• [Your task]: For this exercise, write out only the lines of the entries below from the one with "it5632||lgequip_amr2.s3d" up to and including the one with "### Famiglia esponenziale biparametrica", exactly as they are. Pictures stay out.

• [Supplied material]:
BEGIN

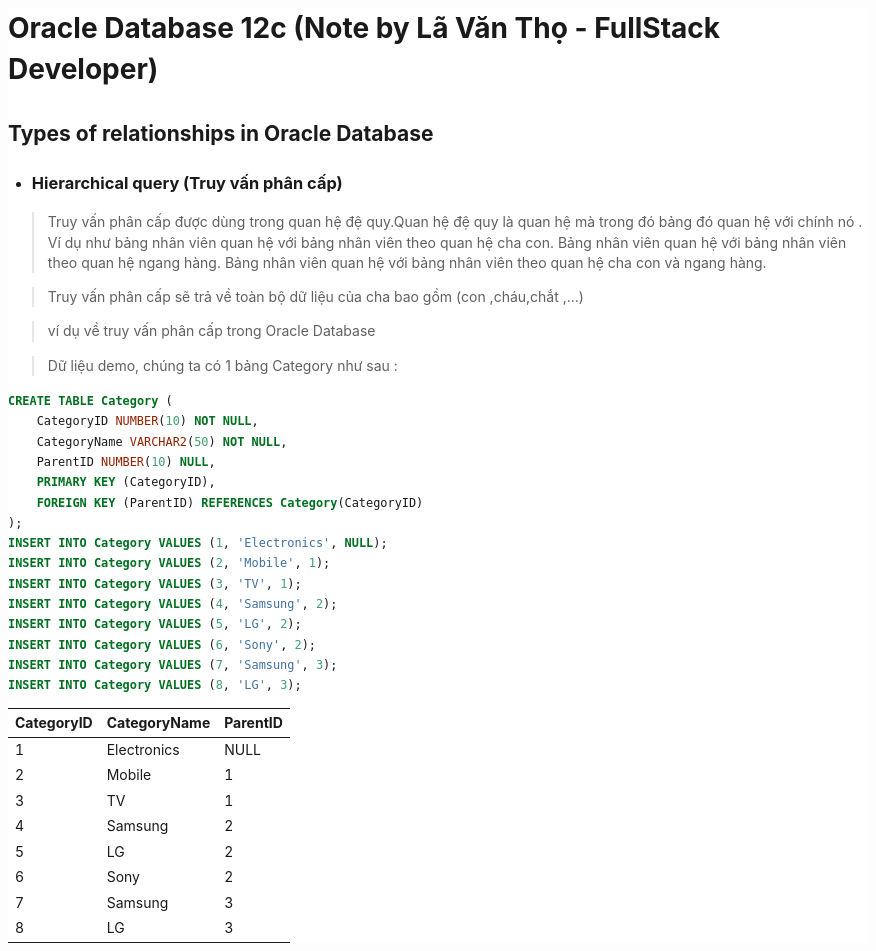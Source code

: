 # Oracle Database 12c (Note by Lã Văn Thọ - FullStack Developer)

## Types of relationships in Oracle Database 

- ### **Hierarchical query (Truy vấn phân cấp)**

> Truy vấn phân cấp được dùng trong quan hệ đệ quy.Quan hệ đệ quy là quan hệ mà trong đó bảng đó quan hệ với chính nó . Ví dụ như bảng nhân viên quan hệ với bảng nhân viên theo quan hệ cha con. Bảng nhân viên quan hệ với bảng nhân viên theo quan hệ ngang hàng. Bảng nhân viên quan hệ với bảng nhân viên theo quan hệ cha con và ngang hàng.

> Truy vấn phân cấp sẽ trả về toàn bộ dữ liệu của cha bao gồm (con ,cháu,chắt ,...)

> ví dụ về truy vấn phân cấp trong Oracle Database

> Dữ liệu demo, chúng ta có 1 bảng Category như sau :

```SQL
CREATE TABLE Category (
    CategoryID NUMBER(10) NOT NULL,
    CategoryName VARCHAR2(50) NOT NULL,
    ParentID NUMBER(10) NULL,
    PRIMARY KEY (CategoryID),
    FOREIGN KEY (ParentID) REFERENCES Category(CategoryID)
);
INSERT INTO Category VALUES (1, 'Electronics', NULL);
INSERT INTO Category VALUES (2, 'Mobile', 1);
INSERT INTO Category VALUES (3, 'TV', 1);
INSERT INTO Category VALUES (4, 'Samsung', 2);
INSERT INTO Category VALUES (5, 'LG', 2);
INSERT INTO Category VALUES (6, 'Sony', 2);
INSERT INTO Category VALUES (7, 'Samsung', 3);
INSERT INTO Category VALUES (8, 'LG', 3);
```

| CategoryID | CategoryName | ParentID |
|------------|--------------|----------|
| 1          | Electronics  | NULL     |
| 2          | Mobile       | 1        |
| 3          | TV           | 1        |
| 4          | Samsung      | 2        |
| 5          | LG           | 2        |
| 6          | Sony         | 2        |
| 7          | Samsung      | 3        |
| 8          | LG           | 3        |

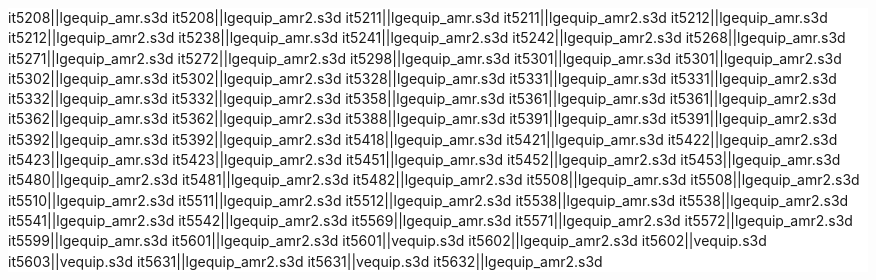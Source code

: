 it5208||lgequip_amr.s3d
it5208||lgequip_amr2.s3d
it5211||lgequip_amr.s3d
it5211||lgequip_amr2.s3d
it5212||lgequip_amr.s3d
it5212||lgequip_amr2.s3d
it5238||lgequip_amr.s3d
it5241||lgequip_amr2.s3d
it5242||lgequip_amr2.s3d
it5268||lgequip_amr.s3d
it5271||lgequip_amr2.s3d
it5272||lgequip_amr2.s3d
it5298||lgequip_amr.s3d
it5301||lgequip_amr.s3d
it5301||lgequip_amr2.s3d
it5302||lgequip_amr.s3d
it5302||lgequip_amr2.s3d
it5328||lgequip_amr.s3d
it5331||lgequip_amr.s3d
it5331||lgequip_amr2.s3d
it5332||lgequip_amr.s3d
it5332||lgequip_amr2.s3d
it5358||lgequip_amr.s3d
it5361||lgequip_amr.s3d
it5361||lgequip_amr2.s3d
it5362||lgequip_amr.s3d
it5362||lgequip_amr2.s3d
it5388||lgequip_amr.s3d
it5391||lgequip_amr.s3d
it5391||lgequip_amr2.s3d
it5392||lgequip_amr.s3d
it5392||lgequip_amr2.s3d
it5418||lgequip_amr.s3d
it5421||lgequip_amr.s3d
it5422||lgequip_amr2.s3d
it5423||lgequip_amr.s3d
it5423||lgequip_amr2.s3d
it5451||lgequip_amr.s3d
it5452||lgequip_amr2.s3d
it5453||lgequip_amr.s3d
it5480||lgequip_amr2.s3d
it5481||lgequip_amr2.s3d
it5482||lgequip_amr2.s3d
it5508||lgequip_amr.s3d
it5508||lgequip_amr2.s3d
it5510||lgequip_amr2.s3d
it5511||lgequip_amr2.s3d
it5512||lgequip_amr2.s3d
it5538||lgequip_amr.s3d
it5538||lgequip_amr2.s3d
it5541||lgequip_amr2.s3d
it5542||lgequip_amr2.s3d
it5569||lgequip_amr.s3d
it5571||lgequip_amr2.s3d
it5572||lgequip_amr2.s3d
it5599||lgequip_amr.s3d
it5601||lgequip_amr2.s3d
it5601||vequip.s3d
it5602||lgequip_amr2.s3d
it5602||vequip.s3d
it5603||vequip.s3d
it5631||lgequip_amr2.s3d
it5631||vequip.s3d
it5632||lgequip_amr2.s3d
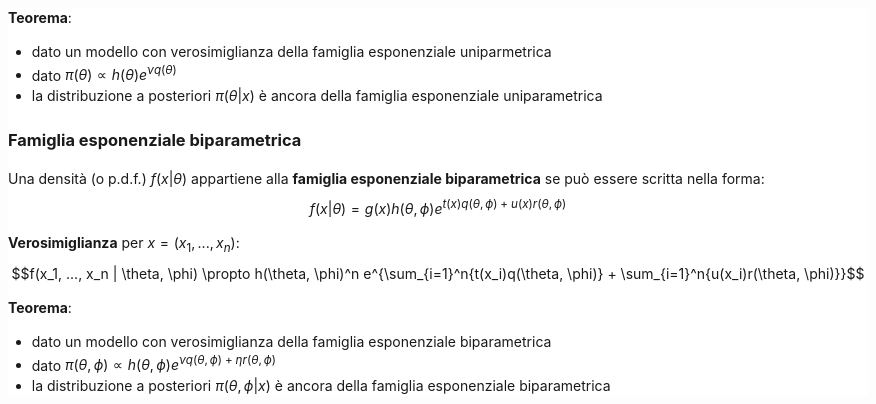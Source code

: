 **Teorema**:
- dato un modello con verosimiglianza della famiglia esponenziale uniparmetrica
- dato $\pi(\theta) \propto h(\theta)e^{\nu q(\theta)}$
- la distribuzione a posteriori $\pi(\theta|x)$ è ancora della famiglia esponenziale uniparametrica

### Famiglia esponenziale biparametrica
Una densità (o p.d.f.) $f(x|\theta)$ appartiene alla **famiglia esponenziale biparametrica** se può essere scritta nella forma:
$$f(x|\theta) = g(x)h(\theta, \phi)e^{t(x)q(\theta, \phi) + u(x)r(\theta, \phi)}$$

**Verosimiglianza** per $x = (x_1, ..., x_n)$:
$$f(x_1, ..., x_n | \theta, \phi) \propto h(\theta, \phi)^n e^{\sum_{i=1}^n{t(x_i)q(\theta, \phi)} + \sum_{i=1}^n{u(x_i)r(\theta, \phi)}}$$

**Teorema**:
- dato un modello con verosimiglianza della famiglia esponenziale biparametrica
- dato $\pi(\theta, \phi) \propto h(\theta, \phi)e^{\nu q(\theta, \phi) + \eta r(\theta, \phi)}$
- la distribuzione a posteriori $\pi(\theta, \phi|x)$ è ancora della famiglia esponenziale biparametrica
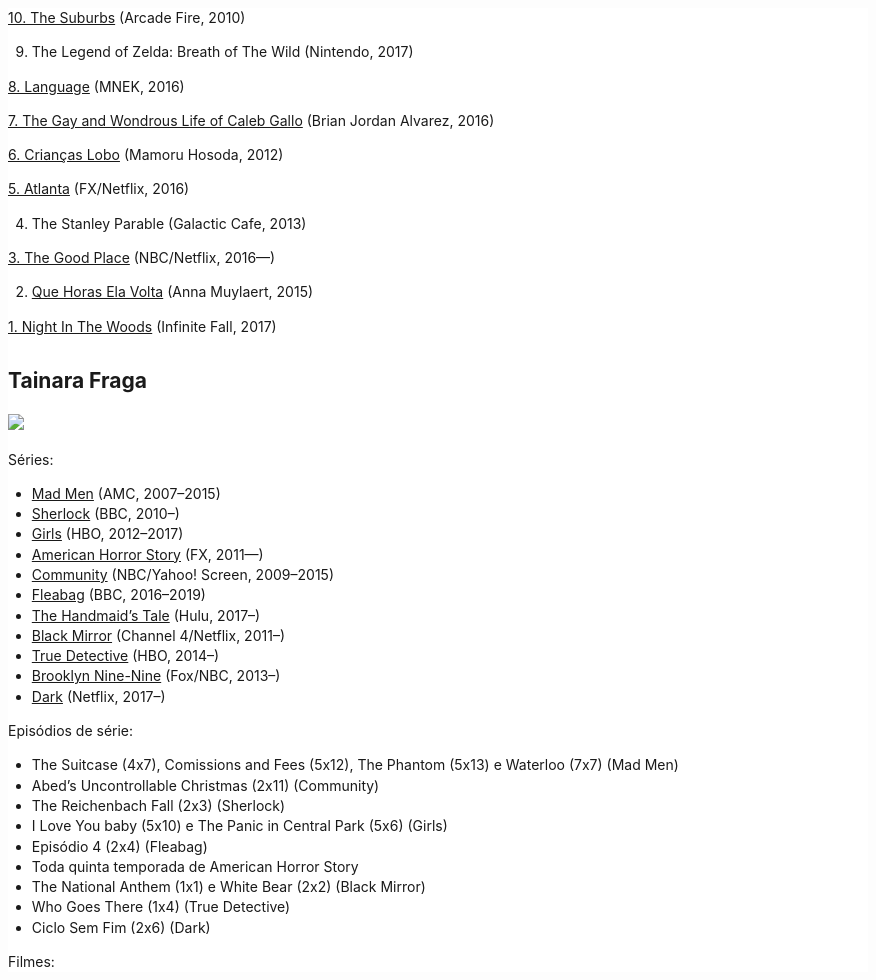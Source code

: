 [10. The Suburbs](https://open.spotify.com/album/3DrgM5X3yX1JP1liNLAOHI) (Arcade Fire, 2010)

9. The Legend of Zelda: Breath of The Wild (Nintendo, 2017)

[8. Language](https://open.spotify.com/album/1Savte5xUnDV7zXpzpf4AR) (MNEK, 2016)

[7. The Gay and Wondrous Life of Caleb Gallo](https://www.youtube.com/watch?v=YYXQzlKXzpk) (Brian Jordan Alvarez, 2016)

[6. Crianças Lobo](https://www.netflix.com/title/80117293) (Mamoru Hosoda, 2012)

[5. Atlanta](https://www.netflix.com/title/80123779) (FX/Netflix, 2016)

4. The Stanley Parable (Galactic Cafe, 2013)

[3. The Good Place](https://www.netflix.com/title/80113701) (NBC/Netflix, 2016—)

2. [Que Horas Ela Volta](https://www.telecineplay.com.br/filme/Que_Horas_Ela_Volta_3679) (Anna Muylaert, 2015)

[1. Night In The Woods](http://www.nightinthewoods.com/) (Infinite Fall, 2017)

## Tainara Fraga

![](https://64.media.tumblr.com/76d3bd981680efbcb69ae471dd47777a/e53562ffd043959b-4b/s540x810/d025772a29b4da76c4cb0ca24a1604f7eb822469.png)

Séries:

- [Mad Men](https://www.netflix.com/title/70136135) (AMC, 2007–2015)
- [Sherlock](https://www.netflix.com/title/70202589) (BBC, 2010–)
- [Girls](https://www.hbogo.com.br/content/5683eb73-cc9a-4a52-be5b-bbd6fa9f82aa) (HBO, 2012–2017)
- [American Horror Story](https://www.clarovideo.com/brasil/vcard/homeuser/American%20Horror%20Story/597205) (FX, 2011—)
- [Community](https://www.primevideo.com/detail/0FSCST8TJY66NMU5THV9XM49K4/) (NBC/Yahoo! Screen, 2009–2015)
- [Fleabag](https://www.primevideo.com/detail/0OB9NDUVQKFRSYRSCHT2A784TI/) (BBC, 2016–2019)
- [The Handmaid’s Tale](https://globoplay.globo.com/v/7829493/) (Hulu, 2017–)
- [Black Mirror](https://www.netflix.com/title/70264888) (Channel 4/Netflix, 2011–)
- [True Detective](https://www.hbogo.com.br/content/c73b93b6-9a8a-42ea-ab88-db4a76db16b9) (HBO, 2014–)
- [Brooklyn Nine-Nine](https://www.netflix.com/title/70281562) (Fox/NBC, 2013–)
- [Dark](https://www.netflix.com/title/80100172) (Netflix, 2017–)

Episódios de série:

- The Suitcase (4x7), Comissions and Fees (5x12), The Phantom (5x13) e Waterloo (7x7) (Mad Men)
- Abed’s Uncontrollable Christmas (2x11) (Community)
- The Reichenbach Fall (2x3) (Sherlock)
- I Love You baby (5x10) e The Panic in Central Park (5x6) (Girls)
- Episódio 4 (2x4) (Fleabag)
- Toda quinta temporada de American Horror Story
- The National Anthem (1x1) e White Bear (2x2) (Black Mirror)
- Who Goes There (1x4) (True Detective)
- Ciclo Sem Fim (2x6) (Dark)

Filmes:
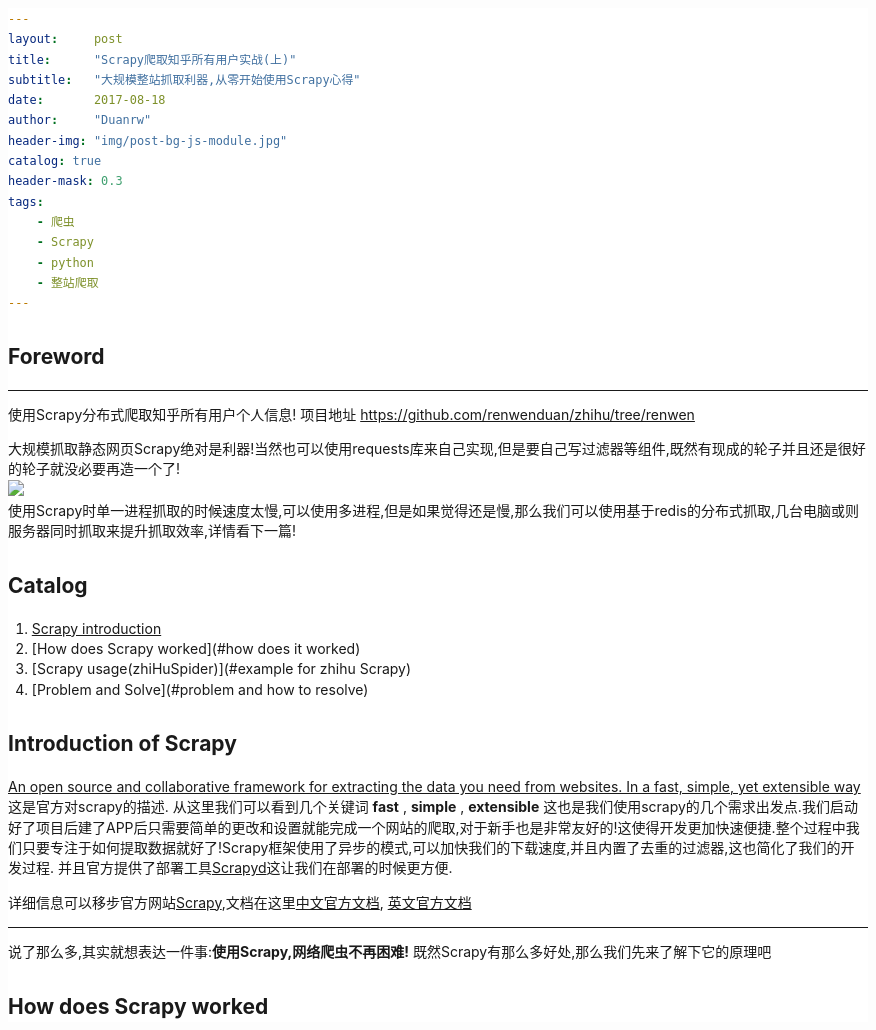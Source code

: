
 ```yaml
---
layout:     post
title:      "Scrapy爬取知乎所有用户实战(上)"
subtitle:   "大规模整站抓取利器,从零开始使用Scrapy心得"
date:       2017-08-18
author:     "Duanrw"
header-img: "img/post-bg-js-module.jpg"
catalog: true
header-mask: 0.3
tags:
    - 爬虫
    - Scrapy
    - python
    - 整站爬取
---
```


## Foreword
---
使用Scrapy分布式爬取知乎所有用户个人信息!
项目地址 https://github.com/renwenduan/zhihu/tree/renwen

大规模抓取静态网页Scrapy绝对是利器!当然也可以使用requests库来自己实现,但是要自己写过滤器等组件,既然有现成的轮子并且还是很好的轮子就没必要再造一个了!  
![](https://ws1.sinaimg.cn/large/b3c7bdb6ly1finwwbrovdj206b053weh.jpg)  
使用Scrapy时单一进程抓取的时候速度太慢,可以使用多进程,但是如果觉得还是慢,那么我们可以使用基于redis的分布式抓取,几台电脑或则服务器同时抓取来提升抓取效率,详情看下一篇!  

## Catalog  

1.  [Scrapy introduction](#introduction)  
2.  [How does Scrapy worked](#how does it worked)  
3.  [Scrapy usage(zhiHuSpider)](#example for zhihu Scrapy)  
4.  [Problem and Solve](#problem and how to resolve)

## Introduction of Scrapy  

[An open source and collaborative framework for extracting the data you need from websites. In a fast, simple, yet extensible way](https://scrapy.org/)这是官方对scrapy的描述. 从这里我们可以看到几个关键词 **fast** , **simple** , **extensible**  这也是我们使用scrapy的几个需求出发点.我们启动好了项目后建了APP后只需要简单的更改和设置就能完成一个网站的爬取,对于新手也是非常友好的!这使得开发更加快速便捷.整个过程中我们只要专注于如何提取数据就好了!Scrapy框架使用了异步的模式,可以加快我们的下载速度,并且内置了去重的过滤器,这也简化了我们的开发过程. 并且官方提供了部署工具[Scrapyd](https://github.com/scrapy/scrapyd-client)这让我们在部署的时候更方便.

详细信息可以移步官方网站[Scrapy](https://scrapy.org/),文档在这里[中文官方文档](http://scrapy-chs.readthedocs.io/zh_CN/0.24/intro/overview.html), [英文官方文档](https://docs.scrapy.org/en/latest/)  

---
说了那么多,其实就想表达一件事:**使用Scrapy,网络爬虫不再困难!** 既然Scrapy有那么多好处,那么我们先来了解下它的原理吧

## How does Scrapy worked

END

• [Problem solution]:
it5632||lgequip_amr2.s3d
Source code

: **Teorema**:
- dato un modello con verosimiglianza della famiglia esponenziale uniparmetrica
- dato $\pi(\theta) \propto h(\theta)e^{\nu q(\theta)}$
- la distribuzione a posteriori $\pi(\theta|x)$ è ancora della famiglia esponenziale uniparametrica

### Famiglia esponenziale biparametrica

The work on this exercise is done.